OK, I know that I am being stupid about this, but I can't seem to figure out how I am being so.
I have variables for social media links in a separate .php file so that my client can change them without having to see too much code.
I include that .php file in my normal code where I want the links to be. But, for some reason the value of the variable is not being transmitted. I even tried to make a "global" variable. Here is my code.
File: socialMediaURLs.php
<?php
global $facebook = 'https://www.facebook.com/MenCoachingMen';
$googlePlus = 'https://plus.google.com/104275309033865331192/posts';
$twitter = 'https://twitter.com/MenCoachingMen';
$rss = 'http://mencoachingmen.org/category/podcast/feed/';
$vimeo = 'https://vimeo.com/mencoachingmen';
$youtube = 'https://www.youtube.com/channel/UCy_Pth5x-O7rcX9nMx1e8qw';
?>
File: socialLinks.php
<?php include './socialMediaURLs.php'; ?>
<div class="social_links_wrapper">
<a href="<?php echo $facebook;?>">
<div class="sl_facebook">
<i class="fa fa-facebook fa-5x"></i>
</div>
</a>
<a href="<?php echo $googlePlus;?>">
<div class="sl_googlePlus">
<i class="fa fa-google-plus fa-5x"></i>
</div>
</a>
<a href="<?php echo $twitter;?>">
<div class="sl_twitter">
<i class="fa fa-twitter fa-5x"></i>
</div>
</a>
<a href="<?php echo $rss;?>">
<div class="sl_rss">
<i class="fa fa-rss fa-5x"></i>
</div>
</a>
<a href="<?php echo $vimeo;?>">
<div class="sl_vimeo">
<i class="fa fa-vimeo-square fa-5x"></i>
</div>
</a>
<a href="<?php echo $youtube;?>">
<div class="sl_youtube">
<i class="fa fa-youtube fa-5x"></i>
</div>
</a>
</div>
I ran a test like so:
<?php
if($facebook){
echo $facebook;
}else{
echo 'Facebook NULL';
}
?>
I put this after the include statement and before the rest of the code. And it prints out 'Facebook NULL'. So, I know that the value is not being transmitted. Now, if I put in the included .php file (where the variables are stored) a echo "Hello World!"; line, "Hello World!" does print out on the screen. So, I know that the file is being included correctly (ie the path is correct).

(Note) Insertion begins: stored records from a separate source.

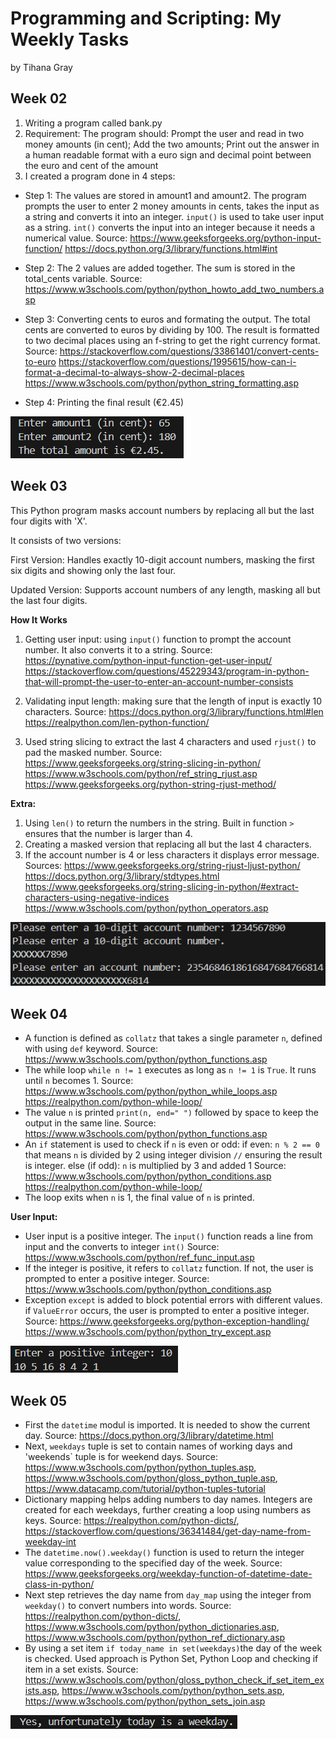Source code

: # Programming and Scripting: My Weekly Tasks

by Tihana Gray

## Week 02

1. Writing a program called bank.py 
2. Requirement: The program should: Prompt the user and read in two money amounts (in cent); Add the two amounts; Print out the answer in a human readable format with a euro sign and decimal point between the euro and cent of the amount 
3. I created a program done in 4 steps:
- Step 1: The values are stored in amount1 and amount2. The program prompts the user to enter 2 money amounts in cents, takes the input as a string and converts it into an integer.
`input()` is used to take user input as a string.
`int()` converts the input into an integer because it needs a numerical value. 
Source: https://www.geeksforgeeks.org/python-input-function/
https://docs.python.org/3/library/functions.html#int

- Step 2: The 2 values are added together. The sum is stored in the total_cents variable.
Source: https://www.w3schools.com/python/python_howto_add_two_numbers.asp

- Step 3: Converting cents to euros and formating the output. 
The total cents are converted to euros by dividing by 100. The result is formatted to two decimal places using an f-string to get the right currency format.
Source: https://stackoverflow.com/questions/33861401/convert-cents-to-euro
https://stackoverflow.com/questions/1995615/how-can-i-format-a-decimal-to-always-show-2-decimal-places
https://www.w3schools.com/python/python_string_formatting.asp

- Step 4: Printing the final result (€2.45)

![alt text](<Screenshot 2025-03-02 131955.png>)

## Week 03

This Python program masks account numbers by replacing all but the last four digits with 'X'. 

It consists of two versions:

First Version: Handles exactly 10-digit account numbers, masking the first six digits and showing only the last four.

Updated Version: Supports account numbers of any length, masking all but the last four digits.

**How It Works**

1. Getting user input: using `input()` function to prompt the account number. It also converts it to a string.
Source: https://pynative.com/python-input-function-get-user-input/
https://stackoverflow.com/questions/45229343/program-in-python-that-will-prompt-the-user-to-enter-an-account-number-consists

2. Validating input length: making sure that the length of input is exactly 10 characters.
Source: https://docs.python.org/3/library/functions.html#len
https://realpython.com/len-python-function/

3. Used string slicing to extract the last 4 characters and used `rjust()` to pad the masked number.
Source: https://www.geeksforgeeks.org/string-slicing-in-python/
https://www.w3schools.com/python/ref_string_rjust.asp
https://www.geeksforgeeks.org/python-string-rjust-method/

**Extra:**

1. Using `len()` to return the numbers in the string. Built in function `>` ensures that the number is larger than 4. 
2. Creating a masked version that replacing all but the last 4 characters.
3. If the account number is 4 or less characters it displays error message. 
Sources: https://www.geeksforgeeks.org/string-rjust-ljust-python/
https://docs.python.org/3/library/stdtypes.html
https://www.geeksforgeeks.org/string-slicing-in-python/#extract-characters-using-negative-indices
https://www.w3schools.com/python/python_operators.asp

![alt text](<Screenshot 2025-03-02 134704.png>)

## Week 04

- A function is defined as `collatz` that takes a single parameter `n`, defined with using `def` keyword.
Source: https://www.w3schools.com/python/python_functions.asp
- The while loop `while n != 1` executes as long as `n != 1` is `True`. It runs until `n` becomes 1.
Source: https://www.w3schools.com/python/python_while_loops.asp
https://realpython.com/python-while-loop/
- The value `n` is printed `print(n, end=" ")` followed by space to keep the output in the same line.
Source: https://www.w3schools.com/python/python_functions.asp
- An `if` statement is used to check if `n` is even or odd: 
  if even: `n % 2 == 0` that means `n` is divided by 2 using integer division `//` ensuring the result is integer.
  else (if odd): `n` is multiplied by 3 and added 1
Source: https://www.w3schools.com/python/python_conditions.asp 
https://realpython.com/python-while-loop/
- The loop exits when `n` is 1, the final value of `n` is printed.

**User Input:**
- User input is a positive integer. The `input()` function reads a line from input and the converts to integer `int()`
Source: https://www.w3schools.com/python/ref_func_input.asp
- If the integer is positive, it refers to `collatz` function. If not, the user is prompted to enter a positive integer.
Source: https://www.w3schools.com/python/python_conditions.asp
- Exception `except` is added to block potential errors with different values. if `ValueError` occurs, the user is prompted
to enter a positive integer.
Source: https://www.geeksforgeeks.org/python-exception-handling/
https://www.w3schools.com/python/python_try_except.asp

![alt text](<Screenshot 2025-03-03 094434.png>)

## Week 05

- First the `datetime` modul is imported. It is needed to show the current day.
Source: https://docs.python.org/3/library/datetime.html
- Next, `weekdays` tuple is set to contain names of working days and 'weekends` tuple is for weekend days.
Source: https://www.w3schools.com/python/python_tuples.asp, https://www.w3schools.com/python/gloss_python_tuple.asp, https://www.datacamp.com/tutorial/python-tuples-tutorial  
- Dictionary mapping helps adding numbers to day names. Integers are created for each weekdays, further creating a loop using numbers as keys.
Source: https://realpython.com/python-dicts/, https://stackoverflow.com/questions/36341484/get-day-name-from-weekday-int
- The `datetime.now().weekday()` function is used to return the integer value corresponding to the specified day of the week.
Source: https://www.geeksforgeeks.org/weekday-function-of-datetime-date-class-in-python/
- Next step retrieves the day name from `day_map` using the integer from `weekday()` to convert numbers into words.
Source: https://realpython.com/python-dicts/, https://www.w3schools.com/python/python_dictionaries.asp, https://www.w3schools.com/python/python_ref_dictionary.asp
- By using a set item `if today_name in set(weekdays)`the day of the week is checked. Used approach is Python Set, Python Loop and checking if item in a set exists.
Source: https://www.w3schools.com/python/gloss_python_check_if_set_item_exists.asp, https://www.w3schools.com/python/python_sets.asp, https://www.w3schools.com/python/python_sets_join.asp

![alt text](<Screenshot 2025-03-18 211432.png>)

I then placed this code after the 'include' and before the rest of the code:
$facebook = 'https://www.facebook.com/MenCoachingMen';
When I do that, the URL is included within the page. So, I know that my php statements within the code is correct. That means that it has to be a transmission of the value of the variable after including it. Please help. I know this must be a stupid mistake somewhere. Thank you.
A global variable must be used inside a function.
function name(){
global $globalvar = "some info";
}
to pass a variable OUT of it and into the script. You can't pass variables to other scripts using global variables. Consider using $_SESSION['name'] variables to pass variables from script to script.
http://php.net/manual/en/book.session.php
<?php include 'socialMediaURLs.php'; ?> <--- top main public_html/www
<?php include 'directory1/socialMediaURLs.php'; ?> <-- one folder deep
<?php include 'directory1/directory2/socialMediaURLS.php'; ?> <-- two folders deep
//calling a file FROM two folders deep TO A FILE IN the root folder!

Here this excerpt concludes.